### Initial Comment

This script aims to piece together all the data obtained from the webscrapping tools to allow the correct production of the dashboard based on the defined template.

To do so this script will follow the following steps:
 - Import all the data from the three supermarkets and will store these data in different dataframes
 - Remove the first two rows (headers) and add the correct column names
 - Fill the missing data for each supermarket based on the supermarket and the category that they belong to
 - Replace the words that were changed regarding 'Bovino' to 'Vaca' as per the initial criteria
 - Fill the product category information based on the first availble value for each row
 - Left join each data frame with the original set of categories so that if there are missing products, all of them are placed on the DataFrame
 - Concatenate all dataframes into one in which each product is repeated three times and has 150 rows

In [1]:
import pandas as pd

In [2]:
# Import all the data
continente = pd.read_excel('Continente_ProductData.xlsx')
auchan = pd.read_excel('Auchan_Products.xlsx')
minipreco = pd.read_excel('MiniPreco_Products.xlsx')

In [3]:
row_names = ['Supermarket','Category Object','Product Object',
             'Average Per Product','Min Price per Product','Max Price per Product','Count of Products']

In [4]:
# Rename the columns
continente.columns = row_names
auchan.columns = row_names
minipreco.columns = row_names

# Remove the first two rows of each df
continente = continente.iloc[2:,:]
auchan = auchan.iloc[2:,:]
minipreco = minipreco.iloc[2:,:]

In [5]:
# Add the supermarket info to the 'Supermarket' column
continente["Supermarket"] = "Continente"
auchan["Supermarket"] = "Auchan"
minipreco["Supermarket"] ="Mini Preço"

In [6]:
# Replace the string 'Bovino' for 'Vaca' as per the initial criteria in Auchan and Mini Preço
auchan['Product Object'] =  auchan['Product Object'].replace("Bovino", "Vaca")
minipreco['Product Object'] = minipreco['Product Object'].replace("Bovino", "Vaca")


In [7]:
## Define a function to fill all the NaN on the Category Object columm

def remove_NaN(dataframe):
    copy = dataframe.copy()
    indexes_wData = copy[~copy["Category Object"].isna()].index
    
    for index, row in copy.iterrows():
        if index in indexes_wData:
            last_categoryName = copy.loc[index,"Category Object"] # Store the last known value for the category name
        else:
            dataframe.loc[index, "Category Object"] = last_categoryName # Passes the last known category name to the original df
    
    return dataframe

In [8]:
# Clean each data frame from the NaN
continente = remove_NaN(continente)
auchan = remove_NaN(auchan)
minipreco = remove_NaN(minipreco)

### Explanation Comment

Now we have all the data in the final format, although we may have some differences across each data file since some products may not exist in all supermarkets that were chosen for this project

In [9]:
# First we will add the missing product rows to each data frame
#    To do this we will import the input data for the webscrapping scripts so that we can access all products that were search on
categories = pd.read_excel('Categories.xlsx')

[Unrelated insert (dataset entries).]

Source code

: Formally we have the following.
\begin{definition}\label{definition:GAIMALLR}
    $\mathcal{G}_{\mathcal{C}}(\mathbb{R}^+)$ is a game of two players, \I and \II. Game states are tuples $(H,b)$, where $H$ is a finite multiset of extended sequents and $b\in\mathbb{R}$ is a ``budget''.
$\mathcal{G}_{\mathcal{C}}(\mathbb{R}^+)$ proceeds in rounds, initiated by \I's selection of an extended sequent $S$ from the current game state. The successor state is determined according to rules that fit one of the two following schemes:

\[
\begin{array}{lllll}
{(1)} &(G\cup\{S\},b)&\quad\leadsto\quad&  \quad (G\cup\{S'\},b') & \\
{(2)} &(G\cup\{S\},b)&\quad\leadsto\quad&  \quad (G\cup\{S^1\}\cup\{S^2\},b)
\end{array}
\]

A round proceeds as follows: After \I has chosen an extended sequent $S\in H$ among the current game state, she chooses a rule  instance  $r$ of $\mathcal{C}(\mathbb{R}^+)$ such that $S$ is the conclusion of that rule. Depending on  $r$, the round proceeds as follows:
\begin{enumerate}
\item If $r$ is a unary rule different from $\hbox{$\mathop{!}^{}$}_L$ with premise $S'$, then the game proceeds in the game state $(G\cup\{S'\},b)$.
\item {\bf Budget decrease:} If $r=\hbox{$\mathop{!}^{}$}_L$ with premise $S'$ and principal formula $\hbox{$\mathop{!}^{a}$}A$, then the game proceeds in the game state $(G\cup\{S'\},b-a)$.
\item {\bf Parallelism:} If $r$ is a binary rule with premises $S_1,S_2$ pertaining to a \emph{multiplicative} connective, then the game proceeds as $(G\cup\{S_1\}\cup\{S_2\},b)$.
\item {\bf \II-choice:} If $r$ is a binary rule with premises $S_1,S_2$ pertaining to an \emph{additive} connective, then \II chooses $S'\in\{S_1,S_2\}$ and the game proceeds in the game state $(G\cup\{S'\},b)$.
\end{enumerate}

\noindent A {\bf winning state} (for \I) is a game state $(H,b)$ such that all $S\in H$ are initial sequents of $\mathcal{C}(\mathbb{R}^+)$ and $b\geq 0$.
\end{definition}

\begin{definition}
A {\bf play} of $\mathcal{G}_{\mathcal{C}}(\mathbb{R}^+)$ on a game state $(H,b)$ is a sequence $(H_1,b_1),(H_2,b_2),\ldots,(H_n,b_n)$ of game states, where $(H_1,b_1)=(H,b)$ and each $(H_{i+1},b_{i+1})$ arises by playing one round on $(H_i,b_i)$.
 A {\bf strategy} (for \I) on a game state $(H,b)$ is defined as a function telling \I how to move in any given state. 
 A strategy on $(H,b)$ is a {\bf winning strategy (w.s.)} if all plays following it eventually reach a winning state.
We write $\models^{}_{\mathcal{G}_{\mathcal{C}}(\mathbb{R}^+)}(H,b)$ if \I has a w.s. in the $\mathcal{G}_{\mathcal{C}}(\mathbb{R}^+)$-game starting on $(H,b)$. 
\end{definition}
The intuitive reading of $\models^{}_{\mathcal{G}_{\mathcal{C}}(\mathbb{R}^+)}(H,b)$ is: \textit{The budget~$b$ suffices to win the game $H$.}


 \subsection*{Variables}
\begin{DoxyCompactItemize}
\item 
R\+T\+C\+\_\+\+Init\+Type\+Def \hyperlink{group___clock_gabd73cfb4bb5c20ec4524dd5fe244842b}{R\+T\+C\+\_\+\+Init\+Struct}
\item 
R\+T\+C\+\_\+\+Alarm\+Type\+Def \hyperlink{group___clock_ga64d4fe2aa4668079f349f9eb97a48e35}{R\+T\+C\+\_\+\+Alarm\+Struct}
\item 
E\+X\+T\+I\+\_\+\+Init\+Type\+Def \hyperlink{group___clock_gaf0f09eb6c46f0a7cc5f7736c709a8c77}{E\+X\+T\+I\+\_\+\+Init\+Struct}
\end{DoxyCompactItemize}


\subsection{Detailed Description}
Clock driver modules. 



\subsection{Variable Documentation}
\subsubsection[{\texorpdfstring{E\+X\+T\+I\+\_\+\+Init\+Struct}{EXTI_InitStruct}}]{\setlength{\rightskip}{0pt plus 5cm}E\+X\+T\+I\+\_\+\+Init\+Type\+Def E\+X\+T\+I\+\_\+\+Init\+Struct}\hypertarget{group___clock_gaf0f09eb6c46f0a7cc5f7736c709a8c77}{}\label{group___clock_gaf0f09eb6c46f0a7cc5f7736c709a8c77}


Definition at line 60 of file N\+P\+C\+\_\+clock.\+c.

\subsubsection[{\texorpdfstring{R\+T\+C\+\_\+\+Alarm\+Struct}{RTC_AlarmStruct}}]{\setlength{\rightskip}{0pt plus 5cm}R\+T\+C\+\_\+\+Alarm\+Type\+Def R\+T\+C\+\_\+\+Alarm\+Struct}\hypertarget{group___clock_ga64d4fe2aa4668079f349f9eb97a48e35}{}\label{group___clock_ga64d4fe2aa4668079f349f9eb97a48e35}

# From this file we only need the 'Product' column buut to maintain on the DataFrame 
categories = pd.DataFrame(categories["Product"])

# And rename this column to match the names that we have on each supermarket data
categories.columns = ["Product Object"]


# To have all the necessary rows in every dataframe we need to to a left join using as the left data frame 
#    the categories file that was just imported
continente_AllProd = categories.merge(continente, on='Product Object', how='left')
auchan_AllProd = categories.merge(auchan, on='Product Object', how='left')
minipreco_AllProd = categories.merge(minipreco, on='Product Object', how='left')

In [10]:
# Since that depending the supermarket there may be new rows with NaN data, then is needed to re-apply the Remove_NaN function
#Apply the same data cleaning to the newly created dataframes that was applied previously

continente_AllProd = remove_NaN(continente_AllProd)
auchan_AllProd = remove_NaN(auchan_AllProd)
minipreco_AllProd = remove_NaN(minipreco_AllProd)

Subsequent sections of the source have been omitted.